Lapel photos for memorial services – are they a good idea? The verdict is split. In fact, the verdict will ever be split. The reason being that, as with any matter regarding the passing of a loved-one, the way a person is commemorated will always be entirely personal to their loved-ones.

However, we can give some guidance.


The biggest question will always be one of sensitivity. Yes, a lapel photo may mean a significant amount to you, but at the same time you have to ask if it might unintentionally cause upset to others. Many people want to mourn in the traditional style. Dress is important – the formality of attire is a tribute to the deceased, a mark of respect on behalf of the wearer. It may be deemed poor form to wear an item featuring the face of the deceased. It is important to think carefully what close family of the deceased will think. What you believe to be a touching and personal tribute may be seen by them to be flippant so it’s always best to seek advise on these delicate matters.


And yet in the UK we have a grand tradition of paying respect via lapel attachments. What, after all, is the remembrance poppy but a hugely public and poignant addition to our daily wear, marking our intense respect and gratitude for sacrifices of the fallen? It’s a lapel memorial.


The benchmark has to be how well we know the deceased and their family. If you were truly close it may be a beautiful gesture to suggest that all mourners are issued with a lapel photo. It shows an absolute unity of love, a small addition that can go a long way to making a funeral more special.
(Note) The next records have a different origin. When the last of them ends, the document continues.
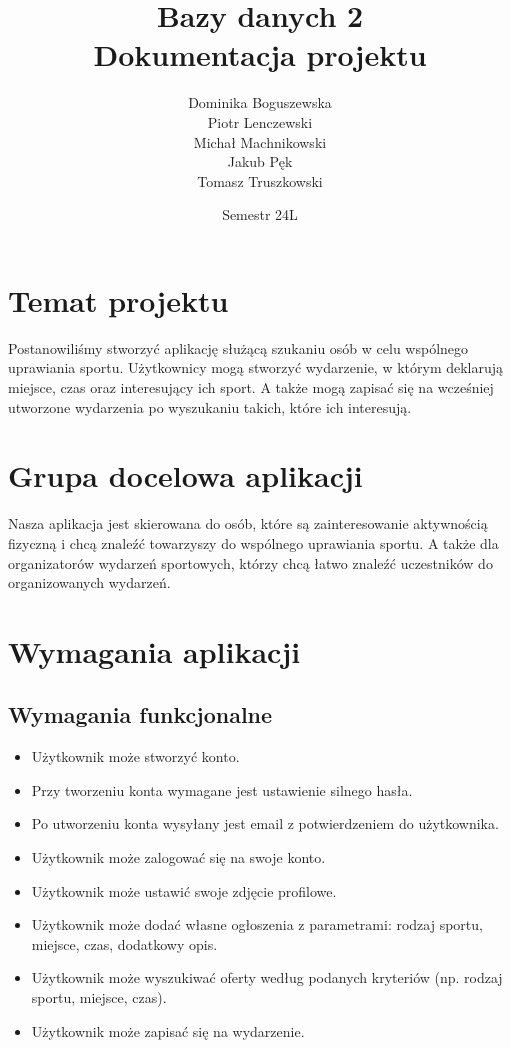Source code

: \documentclass[11pt,a4paper]{article}
\title{Bazy danych 2 \\
Dokumentacja projektu}
\author{Dominika Boguszewska \\
Piotr Lenczewski \\
Michał Machnikowski \\
Jakub Pęk \\
Tomasz Truszkowski}
\date{Semestr 24L}
\begin{document}
\maketitle

\tableofcontents

\newpage

\section{Temat projektu}

Postanowiliśmy stworzyć aplikację służącą szukaniu osób w celu wspólnego uprawiania sportu. Użytkownicy mogą stworzyć wydarzenie, w którym deklarują miejsce, czas oraz interesujący ich sport. A także mogą zapisać się na wcześniej utworzone wydarzenia po wyszukaniu takich, które ich interesują.

\section{Grupa docelowa aplikacji}

Nasza aplikacja jest skierowana do osób, które są zainteresowanie aktywnością fizyczną i chcą znaleźć towarzyszy do wspólnego uprawiania sportu. A także dla organizatorów wydarzeń sportowych, którzy chcą łatwo znaleźć uczestników do organizowanych wydarzeń.

\section{Wymagania aplikacji}

\subsection{Wymagania funkcjonalne}

\begin{itemize}
    \item Użytkownik może stworzyć konto.
    \item Przy tworzeniu konta wymagane jest ustawienie silnego hasła.
    \item Po utworzeniu konta wysyłany jest email z potwierdzeniem do użytkownika.
    \item Użytkownik może zalogować się na swoje konto.
    \item Użytkownik może ustawić swoje zdjęcie profilowe.
    \item Użytkownik może dodać własne ogłoszenia z parametrami: rodzaj sportu, miejsce, czas, dodatkowy opis.
    \item Użytkownik może wyszukiwać oferty według podanych kryteriów (np. rodzaj sportu, miejsce, czas).
    \item Użytkownik może zapisać się na wydarzenie.
\end{itemize}
 
\end{document}
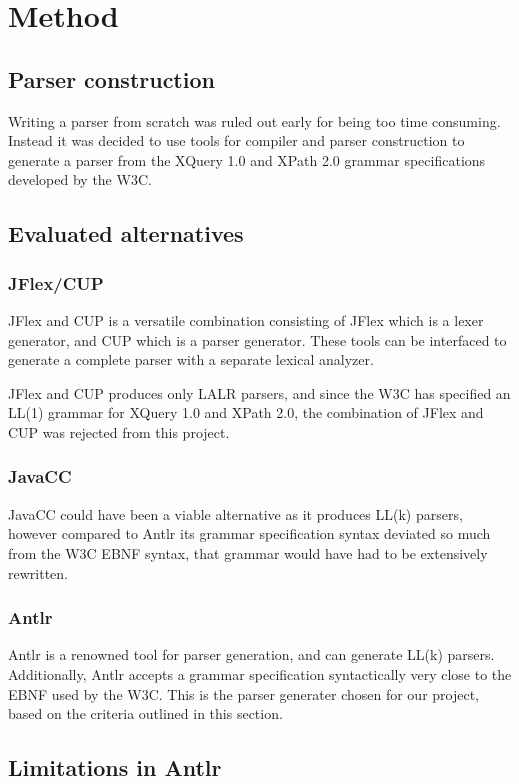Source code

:\chapter{Method}
\section{Parser construction}
Writing a parser from scratch was ruled out early for being too time consuming.
Instead it was decided to use tools for compiler and parser construction to
generate a parser from the XQuery 1.0 and XPath 2.0 grammar specifications
developed by the W3C.

\section{Evaluated alternatives}
\subsection{JFlex/CUP}
JFlex and CUP is a versatile combination consisting of JFlex which is a lexer
generator, and CUP which is a parser generator. These tools can be interfaced to
generate a complete parser with a separate lexical analyzer.

JFlex and CUP produces only LALR parsers, and since the W3C has specified an
LL(1) grammar for XQuery 1.0 and XPath 2.0, the combination of JFlex and CUP was
rejected from this project.

\subsection{JavaCC}
JavaCC could have been a viable alternative as it produces LL(k) parsers,
however compared to Antlr its grammar specification syntax deviated so much
from the W3C EBNF syntax, that grammar would have had to be extensively
rewritten.

\subsection{Antlr}
Antlr is a renowned tool for parser generation, and can generate LL(k) parsers.
Additionally, Antlr accepts a grammar specification syntactically very close to
the EBNF used by the W3C. This is the parser generater chosen for our project,
based on the criteria outlined in this section.

\section{Limitations in Antlr}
There is now a huge range of lapel adornments available and they need not look like a badge. Instead they are tasteful pieces of jewellery. The face of a loved-one can be as tiny or as prominent as you wish. You could even include an inscription similar to the headstone. Certainly, in the case of jewellery, they become something to treasure. In the wake of 9/11, for example, many relatives of victims continued to wear a lapel photo long after the tragedy. In time of distress, as with any loss, they found comfort in having their loved-one with them.

Have you ever attended a funeral where mourners adorned lapel memorials?